__What you should do__
Below is a listing. Write out exactly its lines between the one holding "linux-headers-5.11.0-27-generic (Version: 5.11.0-27.29~20.04.1)|" and the one holding "3. In the kernel", inclusive.

__Material provided__
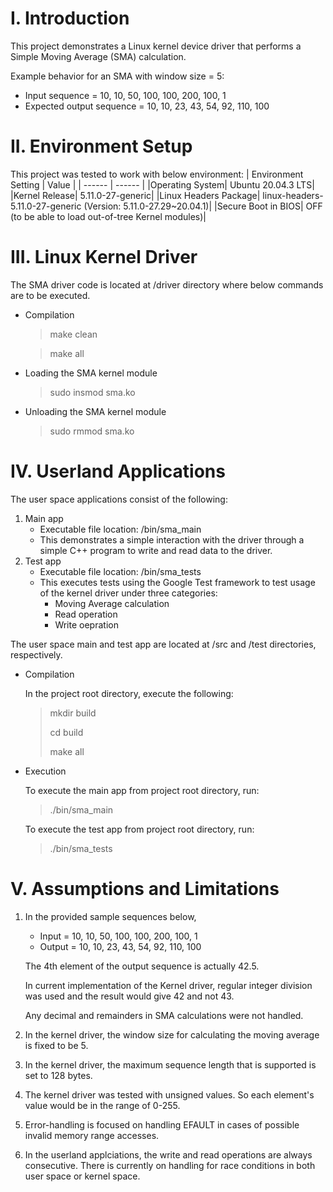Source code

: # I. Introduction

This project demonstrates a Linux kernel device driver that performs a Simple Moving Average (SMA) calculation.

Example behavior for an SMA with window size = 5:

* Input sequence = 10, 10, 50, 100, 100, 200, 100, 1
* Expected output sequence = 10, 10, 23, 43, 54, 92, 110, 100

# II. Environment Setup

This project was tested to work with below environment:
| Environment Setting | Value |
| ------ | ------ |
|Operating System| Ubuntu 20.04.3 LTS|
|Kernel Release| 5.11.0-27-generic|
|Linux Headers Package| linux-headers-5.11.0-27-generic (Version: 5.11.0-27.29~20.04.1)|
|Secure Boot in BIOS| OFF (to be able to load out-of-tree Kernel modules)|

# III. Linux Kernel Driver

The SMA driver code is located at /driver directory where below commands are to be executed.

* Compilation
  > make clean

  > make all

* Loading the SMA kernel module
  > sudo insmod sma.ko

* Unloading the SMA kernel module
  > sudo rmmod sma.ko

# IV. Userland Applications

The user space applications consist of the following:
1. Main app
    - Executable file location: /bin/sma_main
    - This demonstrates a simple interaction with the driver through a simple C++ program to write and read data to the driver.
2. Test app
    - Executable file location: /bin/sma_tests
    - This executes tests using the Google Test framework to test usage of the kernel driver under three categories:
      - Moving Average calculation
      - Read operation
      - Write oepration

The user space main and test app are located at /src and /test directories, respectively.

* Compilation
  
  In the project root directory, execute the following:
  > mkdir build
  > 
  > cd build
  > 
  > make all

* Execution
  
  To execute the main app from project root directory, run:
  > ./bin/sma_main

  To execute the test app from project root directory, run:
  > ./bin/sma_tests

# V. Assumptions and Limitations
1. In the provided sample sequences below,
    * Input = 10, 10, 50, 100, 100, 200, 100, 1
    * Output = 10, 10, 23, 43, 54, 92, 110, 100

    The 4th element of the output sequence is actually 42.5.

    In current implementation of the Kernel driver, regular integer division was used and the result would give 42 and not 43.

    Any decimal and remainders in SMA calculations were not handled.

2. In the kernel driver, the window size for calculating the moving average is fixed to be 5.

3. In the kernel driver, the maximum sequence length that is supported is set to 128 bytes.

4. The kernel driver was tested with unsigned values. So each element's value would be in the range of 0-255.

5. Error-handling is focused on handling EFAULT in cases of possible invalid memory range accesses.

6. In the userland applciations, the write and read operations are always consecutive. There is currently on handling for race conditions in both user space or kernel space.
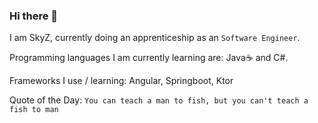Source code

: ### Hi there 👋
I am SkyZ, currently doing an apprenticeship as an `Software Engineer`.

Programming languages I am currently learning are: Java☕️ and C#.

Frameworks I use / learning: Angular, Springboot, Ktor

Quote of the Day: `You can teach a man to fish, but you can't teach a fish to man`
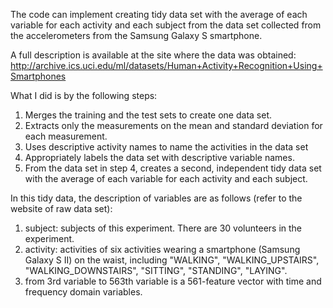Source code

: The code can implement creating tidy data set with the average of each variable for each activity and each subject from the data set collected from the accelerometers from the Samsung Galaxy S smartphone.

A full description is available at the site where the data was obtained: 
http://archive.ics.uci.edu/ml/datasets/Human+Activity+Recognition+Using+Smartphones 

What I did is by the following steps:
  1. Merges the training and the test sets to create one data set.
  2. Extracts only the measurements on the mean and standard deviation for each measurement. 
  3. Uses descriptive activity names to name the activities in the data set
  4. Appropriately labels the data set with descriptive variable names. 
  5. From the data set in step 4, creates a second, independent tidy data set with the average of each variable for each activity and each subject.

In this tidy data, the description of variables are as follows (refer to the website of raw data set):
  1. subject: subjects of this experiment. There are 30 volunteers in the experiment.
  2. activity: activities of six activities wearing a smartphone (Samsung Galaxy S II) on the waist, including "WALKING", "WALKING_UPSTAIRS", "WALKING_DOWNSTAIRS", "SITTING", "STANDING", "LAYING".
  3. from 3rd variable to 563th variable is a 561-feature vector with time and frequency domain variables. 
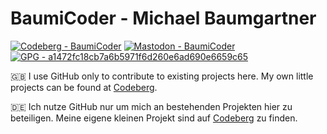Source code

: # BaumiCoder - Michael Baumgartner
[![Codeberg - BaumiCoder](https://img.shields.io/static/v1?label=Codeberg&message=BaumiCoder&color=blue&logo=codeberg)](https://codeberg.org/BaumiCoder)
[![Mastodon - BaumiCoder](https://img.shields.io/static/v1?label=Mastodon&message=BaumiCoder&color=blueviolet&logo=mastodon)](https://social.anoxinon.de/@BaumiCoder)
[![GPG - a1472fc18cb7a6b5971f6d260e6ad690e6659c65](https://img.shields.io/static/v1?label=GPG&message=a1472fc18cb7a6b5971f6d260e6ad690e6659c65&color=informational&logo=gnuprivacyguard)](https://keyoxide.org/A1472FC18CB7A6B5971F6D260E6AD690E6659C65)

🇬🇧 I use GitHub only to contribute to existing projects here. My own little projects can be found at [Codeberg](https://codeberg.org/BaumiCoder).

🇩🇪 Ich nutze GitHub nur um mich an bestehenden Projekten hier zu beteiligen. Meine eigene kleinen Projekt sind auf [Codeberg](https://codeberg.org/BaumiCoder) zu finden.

__Reply to the task__
|Linux Headers Package| linux-headers-5.11.0-27-generic (Version: 5.11.0-27.29~20.04.1)|
|Secure Boot in BIOS| OFF (to be able to load out-of-tree Kernel modules)|

# III. Linux Kernel Driver

The SMA driver code is located at /driver directory where below commands are to be executed.

* Compilation
  > make clean

  > make all

* Loading the SMA kernel module
  > sudo insmod sma.ko

* Unloading the SMA kernel module
  > sudo rmmod sma.ko

# IV. Userland Applications

The user space applications consist of the following:
1. Main app
    - Executable file location: /bin/sma_main
    - This demonstrates a simple interaction with the driver through a simple C++ program to write and read data to the driver.
2. Test app
    - Executable file location: /bin/sma_tests
    - This executes tests using the Google Test framework to test usage of the kernel driver under three categories:
      - Moving Average calculation
      - Read operation
      - Write oepration

The user space main and test app are located at /src and /test directories, respectively.

* Compilation
  
  In the project root directory, execute the following:
  > mkdir build
  > 
  > cd build
  > 
  > make all

* Execution
  
  To execute the main app from project root directory, run:
  > ./bin/sma_main

  To execute the test app from project root directory, run:
  > ./bin/sma_tests

# V. Assumptions and Limitations
1. In the provided sample sequences below,
    * Input = 10, 10, 50, 100, 100, 200, 100, 1
    * Output = 10, 10, 23, 43, 54, 92, 110, 100

    The 4th element of the output sequence is actually 42.5.

    In current implementation of the Kernel driver, regular integer division was used and the result would give 42 and not 43.

    Any decimal and remainders in SMA calculations were not handled.

2. In the kernel driver, the window size for calculating the moving average is fixed to be 5.

3. In the kernel driver, the maximum sequence length that is supported is set to 128 bytes.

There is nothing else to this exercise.